| Try it |
Scan the data below for lines holding the word "elements", and copy each line found.

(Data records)
-*-
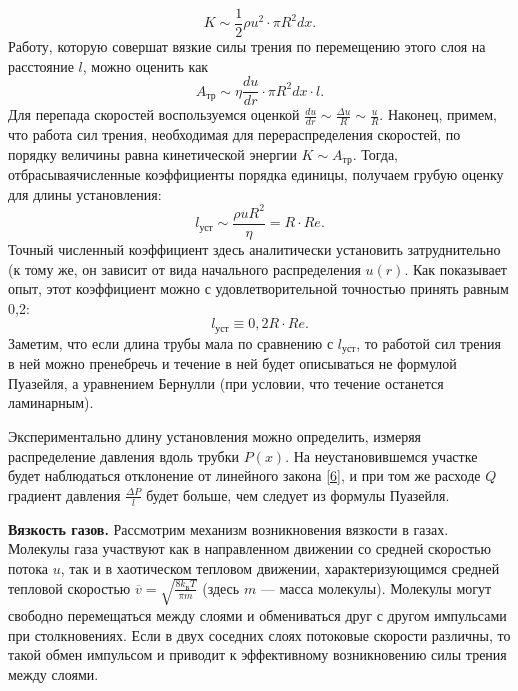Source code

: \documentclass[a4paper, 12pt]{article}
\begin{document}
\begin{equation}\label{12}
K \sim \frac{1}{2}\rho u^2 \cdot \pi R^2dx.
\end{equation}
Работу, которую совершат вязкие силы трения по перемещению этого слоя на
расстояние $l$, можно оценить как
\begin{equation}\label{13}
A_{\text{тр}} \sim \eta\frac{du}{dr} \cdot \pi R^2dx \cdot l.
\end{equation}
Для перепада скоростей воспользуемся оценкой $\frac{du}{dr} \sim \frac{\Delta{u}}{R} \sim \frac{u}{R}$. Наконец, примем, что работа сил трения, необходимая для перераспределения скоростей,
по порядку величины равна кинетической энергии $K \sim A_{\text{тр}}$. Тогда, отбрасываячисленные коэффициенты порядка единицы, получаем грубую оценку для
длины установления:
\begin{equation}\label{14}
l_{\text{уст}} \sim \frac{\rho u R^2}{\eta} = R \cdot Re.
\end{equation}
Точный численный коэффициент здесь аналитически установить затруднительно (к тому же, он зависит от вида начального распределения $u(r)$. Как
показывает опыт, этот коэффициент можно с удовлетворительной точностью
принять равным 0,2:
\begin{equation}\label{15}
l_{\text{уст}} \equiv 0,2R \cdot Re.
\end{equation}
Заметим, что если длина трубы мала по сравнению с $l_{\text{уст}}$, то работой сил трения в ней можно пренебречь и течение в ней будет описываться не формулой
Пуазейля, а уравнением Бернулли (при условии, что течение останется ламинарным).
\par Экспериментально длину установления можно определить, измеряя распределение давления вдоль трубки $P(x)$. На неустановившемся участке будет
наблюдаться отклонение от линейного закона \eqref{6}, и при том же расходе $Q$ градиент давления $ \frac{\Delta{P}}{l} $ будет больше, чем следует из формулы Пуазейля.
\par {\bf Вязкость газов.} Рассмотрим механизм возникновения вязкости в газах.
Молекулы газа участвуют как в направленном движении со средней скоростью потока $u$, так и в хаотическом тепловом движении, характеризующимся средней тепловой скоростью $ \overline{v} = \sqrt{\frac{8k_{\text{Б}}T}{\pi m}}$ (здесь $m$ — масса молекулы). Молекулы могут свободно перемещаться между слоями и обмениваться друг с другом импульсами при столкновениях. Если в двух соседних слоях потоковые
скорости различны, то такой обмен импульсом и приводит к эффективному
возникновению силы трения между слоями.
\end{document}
-*-
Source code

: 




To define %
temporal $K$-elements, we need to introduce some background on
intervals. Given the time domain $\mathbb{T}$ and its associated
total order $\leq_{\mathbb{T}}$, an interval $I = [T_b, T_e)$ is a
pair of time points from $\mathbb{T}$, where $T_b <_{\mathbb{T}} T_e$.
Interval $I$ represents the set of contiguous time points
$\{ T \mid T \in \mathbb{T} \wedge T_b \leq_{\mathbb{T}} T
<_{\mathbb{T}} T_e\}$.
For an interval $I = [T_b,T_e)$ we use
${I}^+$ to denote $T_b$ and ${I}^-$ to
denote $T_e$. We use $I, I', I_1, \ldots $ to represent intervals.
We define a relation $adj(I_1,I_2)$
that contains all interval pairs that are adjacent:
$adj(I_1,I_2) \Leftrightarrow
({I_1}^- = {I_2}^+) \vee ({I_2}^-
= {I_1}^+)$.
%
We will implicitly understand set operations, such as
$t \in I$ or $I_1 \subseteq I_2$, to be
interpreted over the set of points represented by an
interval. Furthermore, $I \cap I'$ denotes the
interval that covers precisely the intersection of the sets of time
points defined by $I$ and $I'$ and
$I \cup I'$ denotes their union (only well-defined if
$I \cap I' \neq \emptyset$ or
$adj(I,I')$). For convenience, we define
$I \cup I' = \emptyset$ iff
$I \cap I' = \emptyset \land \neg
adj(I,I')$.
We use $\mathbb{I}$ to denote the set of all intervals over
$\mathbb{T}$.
-*-
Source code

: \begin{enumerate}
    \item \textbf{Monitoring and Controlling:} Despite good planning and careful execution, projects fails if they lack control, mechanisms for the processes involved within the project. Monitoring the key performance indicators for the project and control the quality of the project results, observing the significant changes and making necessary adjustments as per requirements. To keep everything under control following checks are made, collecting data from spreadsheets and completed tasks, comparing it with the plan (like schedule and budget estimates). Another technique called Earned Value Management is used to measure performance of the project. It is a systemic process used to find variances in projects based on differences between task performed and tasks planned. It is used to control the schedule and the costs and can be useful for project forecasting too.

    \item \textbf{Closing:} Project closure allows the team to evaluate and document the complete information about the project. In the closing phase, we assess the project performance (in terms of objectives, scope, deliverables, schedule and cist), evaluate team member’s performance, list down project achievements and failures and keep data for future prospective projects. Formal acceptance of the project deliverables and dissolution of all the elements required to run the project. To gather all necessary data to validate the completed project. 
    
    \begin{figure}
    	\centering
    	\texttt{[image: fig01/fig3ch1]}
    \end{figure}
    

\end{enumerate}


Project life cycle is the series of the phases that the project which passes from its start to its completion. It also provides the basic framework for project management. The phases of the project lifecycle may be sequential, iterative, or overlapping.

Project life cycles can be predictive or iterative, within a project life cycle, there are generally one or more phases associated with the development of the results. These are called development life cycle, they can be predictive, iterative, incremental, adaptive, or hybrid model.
-*-
| Task solution |
temporal $K$-elements, we need to introduce some background on
    \item \textbf{Closing:} Project closure allows the team to evaluate and document the complete information about the project. In the closing phase, we assess the project performance (in terms of objectives, scope, deliverables, schedule and cist), evaluate team member’s performance, list down project achievements and failures and keep data for future prospective projects. Formal acceptance of the project deliverables and dissolution of all the elements required to run the project. To gather all necessary data to validate the completed project. 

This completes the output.